In 2 Samuel 23:2-3, the prophet of old humbly claims that the words didn’t originate from him but from the Spirit. The OT prophets received the words of God in a special manner (Eze 3:4), as they saw the words of the LORD; that’s why the prophets were called “seers“. See also (Ezekiel 13:2, Jeremiah 1:9, Isaiah 51:16; 59:21, Isaiah 2:1; Amos 1:1; Micah 1:1; Habakkuk 1:1; Revelation 1:19 7.1 Samuel 9:9; Amos 7:12; 1 Chronicles 26:28).

#3 Their responsibility to speak only the words of God.

They cannot speak beyond the words God gave them (Amos 3:7-8). They were regulated by the revelation of God. Even the false prophets are restricted to not to speak their own minds (Nu 24:13).
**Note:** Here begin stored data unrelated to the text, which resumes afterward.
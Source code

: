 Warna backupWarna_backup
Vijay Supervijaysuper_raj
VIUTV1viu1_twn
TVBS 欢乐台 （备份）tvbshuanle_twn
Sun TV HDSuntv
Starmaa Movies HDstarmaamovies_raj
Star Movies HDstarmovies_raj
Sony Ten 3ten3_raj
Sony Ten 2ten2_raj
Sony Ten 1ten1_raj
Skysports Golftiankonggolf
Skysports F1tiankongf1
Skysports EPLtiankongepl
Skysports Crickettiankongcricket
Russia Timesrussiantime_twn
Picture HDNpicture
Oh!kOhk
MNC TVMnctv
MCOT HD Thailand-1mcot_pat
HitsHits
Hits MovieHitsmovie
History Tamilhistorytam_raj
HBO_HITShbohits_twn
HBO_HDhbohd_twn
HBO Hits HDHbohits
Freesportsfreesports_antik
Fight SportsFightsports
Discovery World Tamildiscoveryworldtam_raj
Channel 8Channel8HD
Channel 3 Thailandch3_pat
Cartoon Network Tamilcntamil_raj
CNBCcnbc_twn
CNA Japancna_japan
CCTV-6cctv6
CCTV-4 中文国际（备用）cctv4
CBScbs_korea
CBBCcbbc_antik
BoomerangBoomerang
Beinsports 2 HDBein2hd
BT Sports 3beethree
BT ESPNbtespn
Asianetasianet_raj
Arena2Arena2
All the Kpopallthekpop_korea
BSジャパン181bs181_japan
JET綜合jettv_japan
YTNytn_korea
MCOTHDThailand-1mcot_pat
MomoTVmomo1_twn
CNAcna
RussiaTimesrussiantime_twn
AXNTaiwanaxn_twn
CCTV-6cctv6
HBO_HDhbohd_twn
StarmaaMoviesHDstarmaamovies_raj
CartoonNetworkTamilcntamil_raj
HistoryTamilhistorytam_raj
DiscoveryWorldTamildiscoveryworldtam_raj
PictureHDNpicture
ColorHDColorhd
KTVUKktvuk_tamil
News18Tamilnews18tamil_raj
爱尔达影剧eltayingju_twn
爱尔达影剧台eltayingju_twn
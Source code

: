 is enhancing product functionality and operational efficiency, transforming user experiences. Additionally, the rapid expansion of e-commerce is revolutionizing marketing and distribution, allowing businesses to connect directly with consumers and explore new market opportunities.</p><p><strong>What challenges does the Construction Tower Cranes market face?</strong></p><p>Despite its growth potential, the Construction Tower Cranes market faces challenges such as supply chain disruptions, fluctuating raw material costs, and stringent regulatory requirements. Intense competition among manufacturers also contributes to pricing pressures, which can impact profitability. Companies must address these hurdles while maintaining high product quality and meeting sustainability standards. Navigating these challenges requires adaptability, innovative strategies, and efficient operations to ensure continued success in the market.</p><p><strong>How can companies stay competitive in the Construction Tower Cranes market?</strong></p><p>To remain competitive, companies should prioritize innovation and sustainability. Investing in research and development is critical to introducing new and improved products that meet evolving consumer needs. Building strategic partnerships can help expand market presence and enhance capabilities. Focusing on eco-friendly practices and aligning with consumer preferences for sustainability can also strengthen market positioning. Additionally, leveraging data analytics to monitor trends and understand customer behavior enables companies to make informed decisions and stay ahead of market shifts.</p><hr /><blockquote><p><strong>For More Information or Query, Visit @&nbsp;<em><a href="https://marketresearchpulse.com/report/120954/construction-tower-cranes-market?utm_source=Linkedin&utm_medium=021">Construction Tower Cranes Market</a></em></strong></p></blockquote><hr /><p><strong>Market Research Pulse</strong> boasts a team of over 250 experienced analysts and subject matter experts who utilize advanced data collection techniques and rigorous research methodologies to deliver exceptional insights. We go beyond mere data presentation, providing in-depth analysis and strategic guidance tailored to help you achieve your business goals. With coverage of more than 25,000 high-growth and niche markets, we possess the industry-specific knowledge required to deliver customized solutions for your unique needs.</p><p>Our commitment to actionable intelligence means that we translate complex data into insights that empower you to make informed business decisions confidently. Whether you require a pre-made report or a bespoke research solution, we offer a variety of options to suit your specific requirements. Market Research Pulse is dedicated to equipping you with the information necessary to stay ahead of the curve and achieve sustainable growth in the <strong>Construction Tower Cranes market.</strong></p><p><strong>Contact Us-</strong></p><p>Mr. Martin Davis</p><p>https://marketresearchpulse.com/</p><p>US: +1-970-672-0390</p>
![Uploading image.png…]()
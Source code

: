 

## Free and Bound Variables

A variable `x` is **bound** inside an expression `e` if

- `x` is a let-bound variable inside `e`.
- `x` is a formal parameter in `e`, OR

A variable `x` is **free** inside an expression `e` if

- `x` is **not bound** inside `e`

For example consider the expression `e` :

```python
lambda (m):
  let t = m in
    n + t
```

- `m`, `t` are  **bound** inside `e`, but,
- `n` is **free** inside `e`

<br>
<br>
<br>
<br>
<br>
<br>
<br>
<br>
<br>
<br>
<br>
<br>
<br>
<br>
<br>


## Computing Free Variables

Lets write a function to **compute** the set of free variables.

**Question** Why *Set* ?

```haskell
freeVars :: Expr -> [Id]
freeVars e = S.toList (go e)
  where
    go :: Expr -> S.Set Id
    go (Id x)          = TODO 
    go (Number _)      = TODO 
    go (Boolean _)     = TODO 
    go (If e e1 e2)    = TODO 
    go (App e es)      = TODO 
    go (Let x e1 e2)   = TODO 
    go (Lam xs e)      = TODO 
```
He cursed Israel in His hearts according to Deuteronomy 23:5. See also (Amos 3:7-8 3.Num. 24:13; Is. 1:10; Jer. 10:1; Micah 6:1 4.Deut. 4:2; Prov. 30:6, Isaiah 1:10).

This also means that no one is allowed to add anything to God’s word. Adding anything to it would add curses upon them. In God’s wisdom, He gave this warning at the beginning (Deuteronomy 4:2), middle (Proverbs 30:6), and end (Revelation 22:18) of the Bible to tell us that it must be taken seriously and the Word of God includes the entirety of the Bible.

#4 The Authority of the Words

The passive use in Proverbs 30 means that the words have been tested and proved true; because of the agency of the Holy Spirit any flaw, impurity, has been taken out (Proverbs 30:5-6). In Psalm 119:160, the writer says that the sum of your word is truth. Truthfulness is ascribed to God’s word because He is the truth. When He speaks, it must be treated with reverence as it comes to us with the stamp of Kingly authority.

The Claim of the New Testament

We strongly affirm that the New Testament has the same authority claimed by the Old Testament writers.

#1 The claim of the writers to divine authority.

They are well aware that what they speak and write are by the Holy Spirit and with the authority of God (1 Cor. 2:13).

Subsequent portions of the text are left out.